It’s week 1 of the new academic year all over Australian higher education. Academic casuals are getting back to work, juggling timetables, searching for space in shared offices (if that) and wondering how to meet university-mandated requirements for high quality teaching that are based on the vanishing fiction of an academic career, conducted from an office with a computer and everything.
In The Australian, Kylar Loussikian reported on this under the startling headline “Research’s gain, teaching’s loss as casuals rule at universities“, which is really not the case because no one currently ruling Australia’s higher education system would accept the working conditions of its casual staff.
In February the Australian Higher Education Industrial Association released its commissioned PwC report into the future of the Australian higher education workforce, citing 2010 figures from the Grattan Institute’s 2014 Mapping Australian Higher Education report:
Universities continue to be a significant employer, with 116,000 individuals employed by universities on a full time or fixed-term contract basis, with 2010 figures showing an estimated additional 67,000 individuals employed as casual academics.

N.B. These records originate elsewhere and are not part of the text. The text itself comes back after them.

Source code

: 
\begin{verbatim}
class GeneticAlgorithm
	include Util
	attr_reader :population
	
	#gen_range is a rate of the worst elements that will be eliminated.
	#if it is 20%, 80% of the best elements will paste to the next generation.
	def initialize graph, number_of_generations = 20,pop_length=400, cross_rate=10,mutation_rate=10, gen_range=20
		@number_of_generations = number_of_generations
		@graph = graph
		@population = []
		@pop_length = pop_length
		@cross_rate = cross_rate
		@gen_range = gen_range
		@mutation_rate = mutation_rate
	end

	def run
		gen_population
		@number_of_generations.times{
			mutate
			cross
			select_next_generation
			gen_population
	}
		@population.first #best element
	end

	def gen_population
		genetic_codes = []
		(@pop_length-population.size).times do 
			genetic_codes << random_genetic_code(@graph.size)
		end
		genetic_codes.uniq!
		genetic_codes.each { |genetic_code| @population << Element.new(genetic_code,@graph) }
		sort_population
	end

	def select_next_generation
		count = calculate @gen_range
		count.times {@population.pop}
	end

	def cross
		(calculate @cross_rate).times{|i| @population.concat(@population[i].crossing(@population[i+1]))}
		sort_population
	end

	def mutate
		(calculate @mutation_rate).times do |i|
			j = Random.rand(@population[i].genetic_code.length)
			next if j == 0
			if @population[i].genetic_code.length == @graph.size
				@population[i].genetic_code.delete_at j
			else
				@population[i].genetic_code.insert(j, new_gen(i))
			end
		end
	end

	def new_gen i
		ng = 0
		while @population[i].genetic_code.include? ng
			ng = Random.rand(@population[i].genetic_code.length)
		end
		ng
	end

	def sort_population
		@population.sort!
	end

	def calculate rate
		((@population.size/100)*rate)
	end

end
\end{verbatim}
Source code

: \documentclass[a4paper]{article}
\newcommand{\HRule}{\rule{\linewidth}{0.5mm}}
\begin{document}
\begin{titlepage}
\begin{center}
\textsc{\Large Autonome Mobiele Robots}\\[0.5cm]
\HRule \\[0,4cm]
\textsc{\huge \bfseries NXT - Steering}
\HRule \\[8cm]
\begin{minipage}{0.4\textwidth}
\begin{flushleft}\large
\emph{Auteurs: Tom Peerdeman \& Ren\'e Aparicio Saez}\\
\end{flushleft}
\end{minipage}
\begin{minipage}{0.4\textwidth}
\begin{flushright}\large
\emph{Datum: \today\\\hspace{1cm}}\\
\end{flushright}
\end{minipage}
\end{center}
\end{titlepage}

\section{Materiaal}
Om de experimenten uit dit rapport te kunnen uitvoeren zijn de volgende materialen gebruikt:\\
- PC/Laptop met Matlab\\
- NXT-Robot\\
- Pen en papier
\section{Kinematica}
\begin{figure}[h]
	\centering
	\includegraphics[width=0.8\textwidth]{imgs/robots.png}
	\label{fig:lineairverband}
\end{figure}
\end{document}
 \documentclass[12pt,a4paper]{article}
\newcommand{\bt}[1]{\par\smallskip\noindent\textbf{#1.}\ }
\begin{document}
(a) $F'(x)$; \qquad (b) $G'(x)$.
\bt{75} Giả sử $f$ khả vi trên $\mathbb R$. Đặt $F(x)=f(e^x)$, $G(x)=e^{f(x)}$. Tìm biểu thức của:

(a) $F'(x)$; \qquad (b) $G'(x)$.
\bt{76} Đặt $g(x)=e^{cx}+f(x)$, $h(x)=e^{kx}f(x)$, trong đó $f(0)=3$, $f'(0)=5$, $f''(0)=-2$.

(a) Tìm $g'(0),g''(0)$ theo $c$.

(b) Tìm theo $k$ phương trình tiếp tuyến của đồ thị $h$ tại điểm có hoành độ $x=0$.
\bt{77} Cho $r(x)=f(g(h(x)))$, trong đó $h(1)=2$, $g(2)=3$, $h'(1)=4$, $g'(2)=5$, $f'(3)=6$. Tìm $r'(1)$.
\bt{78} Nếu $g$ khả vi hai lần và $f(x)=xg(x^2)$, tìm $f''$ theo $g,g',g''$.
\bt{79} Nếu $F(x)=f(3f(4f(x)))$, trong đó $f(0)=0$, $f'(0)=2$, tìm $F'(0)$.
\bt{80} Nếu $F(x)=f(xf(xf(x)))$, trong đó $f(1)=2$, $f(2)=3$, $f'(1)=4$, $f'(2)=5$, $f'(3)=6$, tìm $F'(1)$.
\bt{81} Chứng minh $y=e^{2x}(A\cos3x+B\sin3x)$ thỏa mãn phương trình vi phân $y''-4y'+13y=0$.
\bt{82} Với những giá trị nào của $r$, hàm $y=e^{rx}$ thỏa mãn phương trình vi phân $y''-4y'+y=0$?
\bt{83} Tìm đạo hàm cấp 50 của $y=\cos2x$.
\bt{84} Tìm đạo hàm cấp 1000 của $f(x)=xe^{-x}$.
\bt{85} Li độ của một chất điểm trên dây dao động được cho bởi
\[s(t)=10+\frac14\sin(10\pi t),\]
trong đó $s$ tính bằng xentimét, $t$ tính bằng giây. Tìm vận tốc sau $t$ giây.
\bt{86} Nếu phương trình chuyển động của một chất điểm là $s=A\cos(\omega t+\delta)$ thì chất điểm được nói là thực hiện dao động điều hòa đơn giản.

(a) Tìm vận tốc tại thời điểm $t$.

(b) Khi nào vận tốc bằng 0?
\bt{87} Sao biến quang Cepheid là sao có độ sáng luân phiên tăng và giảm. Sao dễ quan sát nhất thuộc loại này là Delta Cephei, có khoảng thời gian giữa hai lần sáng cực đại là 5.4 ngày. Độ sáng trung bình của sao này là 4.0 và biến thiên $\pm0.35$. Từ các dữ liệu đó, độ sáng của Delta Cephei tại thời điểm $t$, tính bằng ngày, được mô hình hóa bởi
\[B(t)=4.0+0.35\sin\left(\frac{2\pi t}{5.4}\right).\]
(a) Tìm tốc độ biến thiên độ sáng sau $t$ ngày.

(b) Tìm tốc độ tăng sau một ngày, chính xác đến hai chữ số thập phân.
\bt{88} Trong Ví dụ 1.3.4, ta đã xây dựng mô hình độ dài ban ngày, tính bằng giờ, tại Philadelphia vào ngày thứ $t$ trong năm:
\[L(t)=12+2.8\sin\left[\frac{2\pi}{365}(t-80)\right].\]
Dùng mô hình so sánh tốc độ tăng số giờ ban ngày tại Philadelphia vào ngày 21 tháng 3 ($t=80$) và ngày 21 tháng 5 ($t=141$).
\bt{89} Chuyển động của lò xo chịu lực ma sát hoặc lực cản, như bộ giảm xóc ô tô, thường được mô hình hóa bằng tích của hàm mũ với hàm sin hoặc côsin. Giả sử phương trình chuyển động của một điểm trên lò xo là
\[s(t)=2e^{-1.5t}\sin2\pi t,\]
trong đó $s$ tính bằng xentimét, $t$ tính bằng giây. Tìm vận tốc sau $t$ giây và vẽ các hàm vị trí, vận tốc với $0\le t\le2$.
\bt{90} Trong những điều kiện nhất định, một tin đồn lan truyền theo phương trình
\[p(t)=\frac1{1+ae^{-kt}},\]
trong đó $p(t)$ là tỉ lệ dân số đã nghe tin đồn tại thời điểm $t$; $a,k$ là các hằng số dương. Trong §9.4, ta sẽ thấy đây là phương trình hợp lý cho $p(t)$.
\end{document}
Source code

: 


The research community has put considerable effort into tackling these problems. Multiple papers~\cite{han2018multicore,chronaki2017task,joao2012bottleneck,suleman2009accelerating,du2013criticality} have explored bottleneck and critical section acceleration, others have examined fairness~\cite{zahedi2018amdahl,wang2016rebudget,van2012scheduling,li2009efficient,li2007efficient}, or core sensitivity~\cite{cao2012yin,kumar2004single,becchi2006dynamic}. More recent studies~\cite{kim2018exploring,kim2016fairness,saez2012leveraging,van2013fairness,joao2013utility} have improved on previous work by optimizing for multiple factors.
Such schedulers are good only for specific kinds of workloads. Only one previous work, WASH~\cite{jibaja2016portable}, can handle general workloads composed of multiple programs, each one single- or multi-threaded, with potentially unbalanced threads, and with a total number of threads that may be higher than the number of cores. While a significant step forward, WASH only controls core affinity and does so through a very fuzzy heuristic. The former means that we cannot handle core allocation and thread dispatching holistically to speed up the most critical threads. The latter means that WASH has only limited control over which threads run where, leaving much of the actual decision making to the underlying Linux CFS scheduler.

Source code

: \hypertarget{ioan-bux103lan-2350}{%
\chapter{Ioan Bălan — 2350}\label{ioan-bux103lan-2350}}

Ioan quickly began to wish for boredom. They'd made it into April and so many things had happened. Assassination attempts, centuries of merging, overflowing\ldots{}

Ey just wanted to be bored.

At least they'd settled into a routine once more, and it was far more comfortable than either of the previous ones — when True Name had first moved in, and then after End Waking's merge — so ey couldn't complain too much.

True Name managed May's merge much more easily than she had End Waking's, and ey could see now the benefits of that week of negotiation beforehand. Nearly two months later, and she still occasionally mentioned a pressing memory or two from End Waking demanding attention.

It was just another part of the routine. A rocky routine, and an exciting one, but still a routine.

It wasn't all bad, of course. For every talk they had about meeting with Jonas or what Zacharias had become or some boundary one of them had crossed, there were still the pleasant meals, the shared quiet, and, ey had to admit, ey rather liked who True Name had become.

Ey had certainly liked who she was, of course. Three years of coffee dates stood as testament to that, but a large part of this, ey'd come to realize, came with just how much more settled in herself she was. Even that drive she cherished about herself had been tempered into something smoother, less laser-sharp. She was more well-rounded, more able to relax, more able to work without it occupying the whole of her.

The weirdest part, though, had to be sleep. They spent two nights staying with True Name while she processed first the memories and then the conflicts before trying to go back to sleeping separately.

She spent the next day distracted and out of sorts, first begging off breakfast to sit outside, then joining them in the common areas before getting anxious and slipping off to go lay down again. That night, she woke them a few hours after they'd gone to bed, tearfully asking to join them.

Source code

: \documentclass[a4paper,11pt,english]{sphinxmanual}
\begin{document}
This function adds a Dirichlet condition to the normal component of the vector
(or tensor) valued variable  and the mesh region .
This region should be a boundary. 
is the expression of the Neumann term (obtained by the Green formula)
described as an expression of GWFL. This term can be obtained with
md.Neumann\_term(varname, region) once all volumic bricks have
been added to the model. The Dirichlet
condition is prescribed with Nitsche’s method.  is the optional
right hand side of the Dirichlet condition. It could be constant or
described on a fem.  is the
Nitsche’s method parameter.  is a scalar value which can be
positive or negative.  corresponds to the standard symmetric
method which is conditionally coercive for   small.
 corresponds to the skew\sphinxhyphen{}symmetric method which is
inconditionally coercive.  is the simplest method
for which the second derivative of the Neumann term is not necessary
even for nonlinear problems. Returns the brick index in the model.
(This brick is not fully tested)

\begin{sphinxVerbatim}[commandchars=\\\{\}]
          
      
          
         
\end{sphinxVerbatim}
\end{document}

As it happens, the Grattan Institute uses Robyn May’s 2011 research based on superannuation data in Australian higher education, because they have the same problem as the rest of us: “official statistics contain only full-time equivalent numbers of casual staff.”
The AHEIA report bases a good deal of its sector insights on interviews and surveys with senior university leaders. 215 filled out its survey, and when asked what changes were likely to be necessary in higher education workforce, just over a quarter rated “greater reliance on a casual workforce” as one of the three most likely—although a valiant 12 hope that the future will see “lesser reliance on a casual workforce”.
What this means is that the majority of those with the most significant access to sector data, budget forecasts and labour market insights, still do not see casualisation as a top three issue either way. More than half think “tech-savvy” academics will fix most problems, and a huge majority (164) rank employee agility “to take on changing job roles” as the most likely shift to come.
Where does this leave the last reliable estimate (again, from 2010) of 67,000 casual academics who file in each year to teach Australia’s undergraduate students?
The AHEIA report has a number of recommendations:
- greater use of casual adjunct roles to strengthen the bridge between university and industry (p34)
- “career coherence” for casuals who “oscillate between industry and higher education” (p35)
- performance management and reward extending to casuals “to ensure the quality of the student experience is upheld” (p35)
- better tolerance for contract diversity, which turns out to mean that there could be some transition to long-term employment for “high potential casuals” (p37) or, on the other hand, more casualisation overall (p35)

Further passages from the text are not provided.